> [PROBLEM TO WORK ON] The answer must be a word-for-word copy of the records below, with every picture left out.

> [DATA EXTRACT]
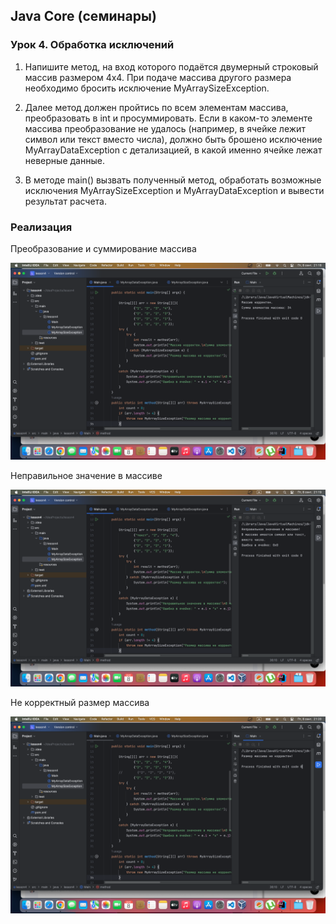 ## Java Core (семинары)

### Урок 4. Обработка исключений

1. Напишите метод, на вход которого подаётся двумерный строковый массив размером 4х4. 
При подаче массива другого размера необходимо бросить исключение MyArraySizeException.

2. Далее метод должен пройтись по всем элементам массива, преобразовать в int и
просуммировать. Если в каком-то элементе массива преобразование не удалось (например, в
ячейке лежит символ или текст вместо числа), должно быть брошено исключение
MyArrayDataException с детализацией, в какой именно ячейке лежат неверные данные.

3. В методе main() вызвать полученный метод, обработать возможные исключения
MyArraySizeException и MyArrayDataException и вывести результат расчета.

### Реализация

Преобразование и суммирование массива

![lesson4_1](https://github.com/PavelLogeiko/TechSpec_Java/blob/main/Lesson4/Images/lesson4_1.png)

Неправильное значение в массиве

![lesson4_2](https://github.com/PavelLogeiko/TechSpec_Java/blob/main/Lesson4/Images/lesson4_2.png)

Не корректный размер массива

![lesson4_3](https://github.com/PavelLogeiko/TechSpec_Java/blob/main/Lesson4/Images/lesson4_3.png)


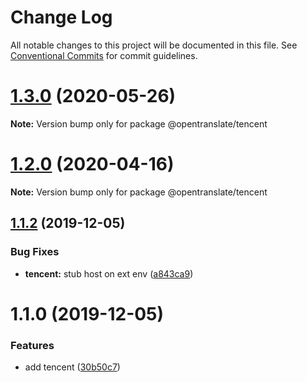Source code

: # Change Log

All notable changes to this project will be documented in this file.
See [Conventional Commits](https://conventionalcommits.org) for commit guidelines.

# [1.3.0](https://github.com/OpenTranslate/OpenTranslate/compare/v1.2.0...v1.3.0) (2020-05-26)

**Note:** Version bump only for package @opentranslate/tencent





# [1.2.0](https://github.com/OpenTranslate/OpenTranslate/compare/v1.1.2...v1.2.0) (2020-04-16)

**Note:** Version bump only for package @opentranslate/tencent





## [1.1.2](https://github.com/OpenTranslate/OpenTranslate/compare/v1.1.1...v1.1.2) (2019-12-05)


### Bug Fixes

* **tencent:** stub host on ext env ([a843ca9](https://github.com/OpenTranslate/OpenTranslate/commit/a843ca9))





# 1.1.0 (2019-12-05)


### Features

* add tencent ([30b50c7](https://github.com/OpenTranslate/OpenTranslate/commit/30b50c7))
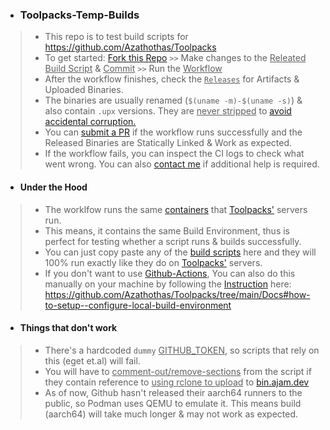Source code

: - ### Toolpacks-Temp-Builds
> - This repo is to test build scripts for https://github.com/Azathothas/Toolpacks
> - To get started: [Fork this Repo](https://github.com/Azathothas/Toolpacks-Temp-Builds/fork) `>>` Make changes to the <ins>Releated Build Script</ins> & <ins>Commit</ins> `>>` Run the <ins>Workflow</ins>
> - After the workflow finishes, check the <ins>`Releases`</ins> for Artifacts & Uploaded Binaries.
> - The binaries are usually renamed (`$(uname -m)-$(uname -s)`) & also contain `.upx` versions. They are <ins>never stripped</ins> to [avoid accidental corruption.](https://github.com/Azathothas/Toolpacks/blob/main/Docs/APPIMAGES.md#strip--objcopy) 
> - You can [submit a PR](https://github.com/Azathothas/Toolpacks/compare) if the workflow runs successfully and the Released Binaries are Statically Linked & Work as expected.
> - If the workflow fails, you can inspect the CI logs to check what went wrong. You can also [contact me](https://ajam.dev/contact) if additional help is required.

- #### Under the Hood
> - The worklfow runs the same [containers](https://github.com/Azathothas/Toolpacks/tree/main/.github/runners) that [Toolpacks'](https://github.com/Azathothas/Toolpacks) servers run.
> - This means, it contains the same Build Environment, thus is perfect for testing whether a script runs & builds successfully.
> - You can just copy paste any of the [build scripts](https://github.com/Azathothas/Toolpacks/tree/main/.github/scripts) here and they will 100% run exactly like they do on [Toolpacks'](https://github.com/Azathothas/Toolpacks) servers.
> - If you don't want to use [Github-Actions](https://github.com/Azathothas/Toolpacks-Temp-Builds/actions), You can also do this manually on your machine by following the [Instruction](https://github.com/Azathothas/Toolpacks/tree/main/Docs#how-to-setup--configure-local-build-environment) here: https://github.com/Azathothas/Toolpacks/tree/main/Docs#how-to-setup--configure-local-build-environment

- #### Things that don't work
> - There's a hardcoded `dummy` <ins>GITHUB_TOKEN</ins>, so scripts that rely on this (eget et.al) will fail.
> - You will have to <ins>comment-out/remove-sections</ins> from the script if they contain reference to <ins>using rclone to upload</ins> to [bin.ajam.dev](https://bin.ajam.dev/)
> - As of now, Github hasn't released their aarch64 runners to the public, so Podman uses QEMU to emulate it. This means build (aarch64) will take much longer & may not work as expected.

> [EXERCISE SOLUTION]
 ## Java Core (семинары)

### Урок 4. Обработка исключений

1. Напишите метод, на вход которого подаётся двумерный строковый массив размером 4х4. 
При подаче массива другого размера необходимо бросить исключение MyArraySizeException.

2. Далее метод должен пройтись по всем элементам массива, преобразовать в int и
просуммировать. Если в каком-то элементе массива преобразование не удалось (например, в
ячейке лежит символ или текст вместо числа), должно быть брошено исключение
MyArrayDataException с детализацией, в какой именно ячейке лежат неверные данные.

3. В методе main() вызвать полученный метод, обработать возможные исключения
MyArraySizeException и MyArrayDataException и вывести результат расчета.

### Реализация

Преобразование и суммирование массива

![lesson4_1](https://github.com/PavelLogeiko/TechSpec_Java/blob/main/Lesson4/Images/lesson4_1.png)

Неправильное значение в массиве

![lesson4_2](https://github.com/PavelLogeiko/TechSpec_Java/blob/main/Lesson4/Images/lesson4_2.png)

Не корректный размер массива

![lesson4_3](https://github.com/PavelLogeiko/TechSpec_Java/blob/main/Lesson4/Images/lesson4_3.png)


Source code

: # Change Log

All notable changes to this project will be documented in this file.
See [Conventional Commits](https://conventionalcommits.org) for commit guidelines.

# [1.3.0](https://github.com/OpenTranslate/OpenTranslate/compare/v1.2.0...v1.3.0) (2020-05-26)

**Note:** Version bump only for package @opentranslate/tencent





# [1.2.0](https://github.com/OpenTranslate/OpenTranslate/compare/v1.1.2...v1.2.0) (2020-04-16)

**Note:** Version bump only for package @opentranslate/tencent





## [1.1.2](https://github.com/OpenTranslate/OpenTranslate/compare/v1.1.1...v1.1.2) (2019-12-05)


### Bug Fixes

* **tencent:** stub host on ext env ([a843ca9](https://github.com/OpenTranslate/OpenTranslate/commit/a843ca9))





# 1.1.0 (2019-12-05)


### Features

* add tencent ([30b50c7](https://github.com/OpenTranslate/OpenTranslate/commit/30b50c7))
Source code

: - ### Toolpacks-Temp-Builds
> - This repo is to test build scripts for https://github.com/Azathothas/Toolpacks
> - To get started: [Fork this Repo](https://github.com/Azathothas/Toolpacks-Temp-Builds/fork) `>>` Make changes to the <ins>Releated Build Script</ins> & <ins>Commit</ins> `>>` Run the <ins>Workflow</ins>
> - After the workflow finishes, check the <ins>`Releases`</ins> for Artifacts & Uploaded Binaries.
> - The binaries are usually renamed (`$(uname -m)-$(uname -s)`) & also contain `.upx` versions. They are <ins>never stripped</ins> to [avoid accidental corruption.](https://github.com/Azathothas/Toolpacks/blob/main/Docs/APPIMAGES.md#strip--objcopy) 
> - You can [submit a PR](https://github.com/Azathothas/Toolpacks/compare) if the workflow runs successfully and the Released Binaries are Statically Linked & Work as expected.
> - If the workflow fails, you can inspect the CI logs to check what went wrong. You can also [contact me](https://ajam.dev/contact) if additional help is required.

- #### Under the Hood
> - The worklfow runs the same [containers](https://github.com/Azathothas/Toolpacks/tree/main/.github/runners) that [Toolpacks'](https://github.com/Azathothas/Toolpacks) servers run.
> - This means, it contains the same Build Environment, thus is perfect for testing whether a script runs & builds successfully.
> - You can just copy paste any of the [build scripts](https://github.com/Azathothas/Toolpacks/tree/main/.github/scripts) here and they will 100% run exactly like they do on [Toolpacks'](https://github.com/Azathothas/Toolpacks) servers.
> - If you don't want to use [Github-Actions](https://github.com/Azathothas/Toolpacks-Temp-Builds/actions), You can also do this manually on your machine by following the [Instruction](https://github.com/Azathothas/Toolpacks/tree/main/Docs#how-to-setup--configure-local-build-environment) here: https://github.com/Azathothas/Toolpacks/tree/main/Docs#how-to-setup--configure-local-build-environment

- #### Things that don't work
> - There's a hardcoded `dummy` <ins>GITHUB_TOKEN</ins>, so scripts that rely on this (eget et.al) will fail.
> - You will have to <ins>comment-out/remove-sections</ins> from the script if they contain reference to <ins>using rclone to upload</ins> to [bin.ajam.dev](https://bin.ajam.dev/)
> - As of now, Github hasn't released their aarch64 runners to the public, so Podman uses QEMU to emulate it. This means build (aarch64) will take much longer & may not work as expected.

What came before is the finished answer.